Ses baisers passionnés m’étourdissent. Il se retire, j’ouvre les yeux pendant qu’il fait mouliner sa main de haut en bas. Je me retourne pour me positionner à quatre pattes, offerte et trempée. Mes fesses abaissées à sa hauteur, il entre en moi à nouveau. Je le sens au cœur de mon corps. De plus en plus grisée, ma vue s’embue et mes bras ont du mal à me soutenir. Les palpitations internes, prélude à ma jouissance, commencent à monter et à se répandre au-delà de la zone de frottement.

Elle arrive, cette sensation de fièvre que je ne peux plus contrôler.
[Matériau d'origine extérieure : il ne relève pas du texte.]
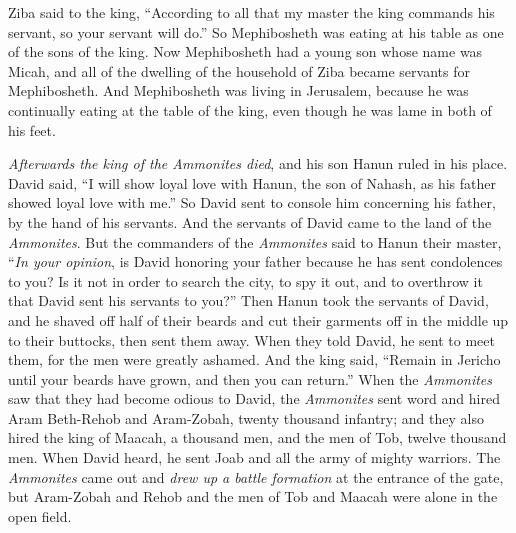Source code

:\begin{biblechapter}
\verse Ziba said to the king, “According to all that my master the king commands his servant, so your servant will do.” So Mephibosheth was eating at his table as one of the sons of the king.
\verse Now Mephibosheth had a young son whose name was Micah, and all of the dwelling of the household of Ziba became servants for Mephibosheth.
\verse And Mephibosheth was living in Jerusalem, because he was continually eating at the table of the king, even though he was lame in both of his feet.
\end{biblechapter}

\begin{biblechapter} %
 \textit{Afterwards the king of the Ammonites died}, and his son Hanun ruled in his place.
\verse David said, “I will show loyal love with Hanun, the son of Nahash, as his father showed loyal love with me.” So David sent to console him concerning his father, by the hand of his servants. And the servants of David came to the land of the \textit{Ammonites}.
\verse But the commanders of the \textit{Ammonites} said to Hanun their master, “\textit{In your opinion}, is David honoring your father because he has sent condolences to you? Is it not in order to search the city, to spy it out, and to overthrow it that David sent his servants to you?”
\verse Then Hanun took the servants of David, and he shaved off half of their beards and cut their garments off in the middle up to their buttocks, then sent them away.
\verse When they told David, he sent to meet them, for the men were greatly ashamed. And the king said, “Remain in Jericho until your beards have grown, and then you can return.”
 When the \textit{Ammonites} saw that they had become odious to David, the \textit{Ammonites} sent word and hired Aram Beth-Rehob and Aram-Zobah, twenty thousand infantry; and they also hired the king of Maacah, a thousand men, and the men of Tob, twelve thousand men.
\verse When David heard, he sent Joab and all the army of mighty warriors.
\verse The \textit{Ammonites} came out and \textit{drew up a battle formation} at the entrance of the gate, but Aram-Zobah and Rehob and the men of Tob and Maacah were alone in the open field.

\end{biblechapter}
Je titube et râle avec force, alors que mon corps vibre de manière saccadée pendant ces quelques secondes qui paraissent interminables.

“Je viens” me dit-il dans un demi-souffle. Son sexe se tend à l’extrême pour tout de suite se détendre entre mes parois qui se mouillent encore plus par son fluide tiède que je sens couler en moi et, ressortir petit à petit. Sa respiration est lourde et vient du plus profond de sa poitrine. Après avoir marqué une pause, son sexe finit par se détacher de moi, complètement trempé. Il se couche sur le dos, repu. Je m’allonge à ses côtés, nos deux cœurs battant la chamade.

Lui

J’ai joui. Cela faisait longtemps que je n’avais plus joui aussi intensément. Ma tête me fait légèrement mal. Est-ce que je suis amoureux ? Difficile à dire. Par contre, cette tension de ce voyage en famille à Florence rend particulièrement bienvenue cette rencontre fortuite. Ces années à répéter les mêmes visites dans cette ville, comme un rituel qui m’échappe encore. Celui de ma mère qui doit retrouver un espoir d’une autre vie ou des souvenirs, qui sait. Mes enfants qui s’alourdissent dans ce silence. Alors que la Toscane et ses saveurs sont indubitables. Le flot de touristes peu inspirés et la répétition auront du mal à balayer cette magie.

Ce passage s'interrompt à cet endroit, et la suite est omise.